ST. PAUL, Minn – The Minnesota House of Representatives passed legislation last week giving local schools more control over policies regarding teacher layoffs.
HF 1478, which requires school administrators and teachers unions to develop local plans and criteria regarding potential layoffs passed the House by a vote of 71-58. All House Democrats and five Republicans voted against the measure. Matt Bliss (R-Pennington), Dean Urdahl (R-Grove City), Tony Cornish (R-Vernon Center), Keith Franke (R-St. Paul Park), and Greg Davids (R-Preston) broke with Republicans to vote against the measure.
The new legislation replaces the layoff policy mandated by the state of Minnesota known as Last In – First Out (LIFO). LIFO requires layoffs to occur according to a teacher’s seniority unless an alternative layoff agreement has been negotiated at the local level between the school board and the union.
Rep. Eric Lucero (R-Dayton) said in a statement, “I believe removing the default LIFO policy will better position teachers and school districts to protect high quality teachers by ensuring local level layoff decisions the greater opportunity to factor additional considerations beyond simply laying teachers off based on their date of hire.”

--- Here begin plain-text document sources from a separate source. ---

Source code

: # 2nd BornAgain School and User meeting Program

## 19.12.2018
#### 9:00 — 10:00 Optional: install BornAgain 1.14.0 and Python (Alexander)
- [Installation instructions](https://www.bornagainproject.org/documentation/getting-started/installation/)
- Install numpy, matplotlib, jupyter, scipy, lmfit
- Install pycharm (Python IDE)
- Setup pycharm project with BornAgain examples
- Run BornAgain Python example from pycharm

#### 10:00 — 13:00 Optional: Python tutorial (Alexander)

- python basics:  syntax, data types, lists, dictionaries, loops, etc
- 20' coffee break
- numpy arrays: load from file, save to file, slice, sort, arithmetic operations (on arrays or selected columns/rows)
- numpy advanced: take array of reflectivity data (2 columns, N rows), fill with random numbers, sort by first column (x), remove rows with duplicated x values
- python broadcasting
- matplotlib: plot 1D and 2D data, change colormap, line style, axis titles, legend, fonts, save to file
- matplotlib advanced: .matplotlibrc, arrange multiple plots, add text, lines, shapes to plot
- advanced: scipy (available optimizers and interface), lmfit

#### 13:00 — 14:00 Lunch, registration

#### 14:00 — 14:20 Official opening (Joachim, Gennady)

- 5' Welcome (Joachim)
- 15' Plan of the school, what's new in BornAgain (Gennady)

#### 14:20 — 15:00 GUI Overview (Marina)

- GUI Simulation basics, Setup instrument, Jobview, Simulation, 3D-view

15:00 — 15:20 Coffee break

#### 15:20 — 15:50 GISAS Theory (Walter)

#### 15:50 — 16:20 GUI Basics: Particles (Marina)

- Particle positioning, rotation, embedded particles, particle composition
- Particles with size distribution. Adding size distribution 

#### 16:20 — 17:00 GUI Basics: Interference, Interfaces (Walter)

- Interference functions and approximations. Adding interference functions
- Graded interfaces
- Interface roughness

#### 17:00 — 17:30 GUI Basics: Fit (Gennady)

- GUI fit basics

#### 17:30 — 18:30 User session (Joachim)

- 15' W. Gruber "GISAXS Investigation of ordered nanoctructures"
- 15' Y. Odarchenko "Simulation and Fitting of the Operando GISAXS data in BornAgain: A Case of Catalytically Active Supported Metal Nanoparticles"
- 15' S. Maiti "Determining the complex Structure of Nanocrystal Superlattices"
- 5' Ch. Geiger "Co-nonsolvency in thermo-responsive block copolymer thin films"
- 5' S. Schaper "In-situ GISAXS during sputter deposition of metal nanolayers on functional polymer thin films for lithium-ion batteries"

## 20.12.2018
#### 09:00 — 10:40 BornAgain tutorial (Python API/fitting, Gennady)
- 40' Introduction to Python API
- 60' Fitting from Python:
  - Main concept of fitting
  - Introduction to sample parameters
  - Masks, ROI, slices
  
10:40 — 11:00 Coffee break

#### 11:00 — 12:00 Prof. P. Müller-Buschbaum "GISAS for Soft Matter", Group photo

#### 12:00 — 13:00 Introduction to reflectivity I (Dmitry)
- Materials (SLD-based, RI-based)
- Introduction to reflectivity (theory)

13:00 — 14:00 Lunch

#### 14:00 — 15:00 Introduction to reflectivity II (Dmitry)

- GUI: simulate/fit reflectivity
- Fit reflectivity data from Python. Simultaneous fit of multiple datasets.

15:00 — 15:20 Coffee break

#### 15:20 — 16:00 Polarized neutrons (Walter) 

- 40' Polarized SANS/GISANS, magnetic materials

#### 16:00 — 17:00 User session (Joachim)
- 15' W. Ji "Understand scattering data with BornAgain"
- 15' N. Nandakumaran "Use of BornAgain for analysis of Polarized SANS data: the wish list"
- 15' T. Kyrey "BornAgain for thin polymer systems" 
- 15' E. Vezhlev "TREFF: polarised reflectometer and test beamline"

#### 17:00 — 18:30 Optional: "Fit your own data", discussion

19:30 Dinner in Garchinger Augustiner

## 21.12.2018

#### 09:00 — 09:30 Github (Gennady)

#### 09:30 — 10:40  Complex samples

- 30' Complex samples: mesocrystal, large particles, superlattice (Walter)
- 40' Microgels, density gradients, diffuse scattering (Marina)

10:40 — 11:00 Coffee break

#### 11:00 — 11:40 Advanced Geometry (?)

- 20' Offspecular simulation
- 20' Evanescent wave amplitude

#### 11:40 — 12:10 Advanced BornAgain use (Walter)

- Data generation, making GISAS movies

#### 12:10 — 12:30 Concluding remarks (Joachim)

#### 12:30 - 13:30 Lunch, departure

The St. Paul Pioneer Press reports Republicans have wanted school leaders to consider factors other than seniority when making staffing decisions, as they tried to pass similar legislation in 2012, but the efforts have been mostly blocked by Democrats. Republican legislators argue the seniority-based system does not allow administrators to retain the most effective teachers and prevents new people from entering the profession for fear of losing their jobs if schools are forced to layoff staff.
Democrats argue the state mandated LIFO policy protects experienced, higher salaried teachers and reduces the chances of discrimination.
Rep. Jenifer Loon (R-Eden Prairie), the chief sponsor of the bill, told The Pioneer Press the state faces a growing shortage of educators in key subjects like math, science and special education. Loon said minimizing the role seniority plays in staffing decision is essential if the state is going to attract new teachers. “We have a problem attracting and keeping new teachers. No wonder. If you are good at your job and you’ve demonstrated that in your work, it means absolutely nothing in a layoff situation,” Loon said. She states that under the current system, young teachers would be vulnerable to losing their jobs because of their lack of time and experience in their positions.
The teachers union, Education Minnesota, says the bill is a distraction from the challenges schools face and will lead to unnecessary and time-consuming negotiations, reports the Pioneer Press.
The Minnesota Senate passed a similar bill in 2012 by a vote of 36 to 26, where Sen. Terri Bonoff (D-Minnetonka) joined with Republicans on passing the legislation eventually vetoed by Governor Mark Dayton.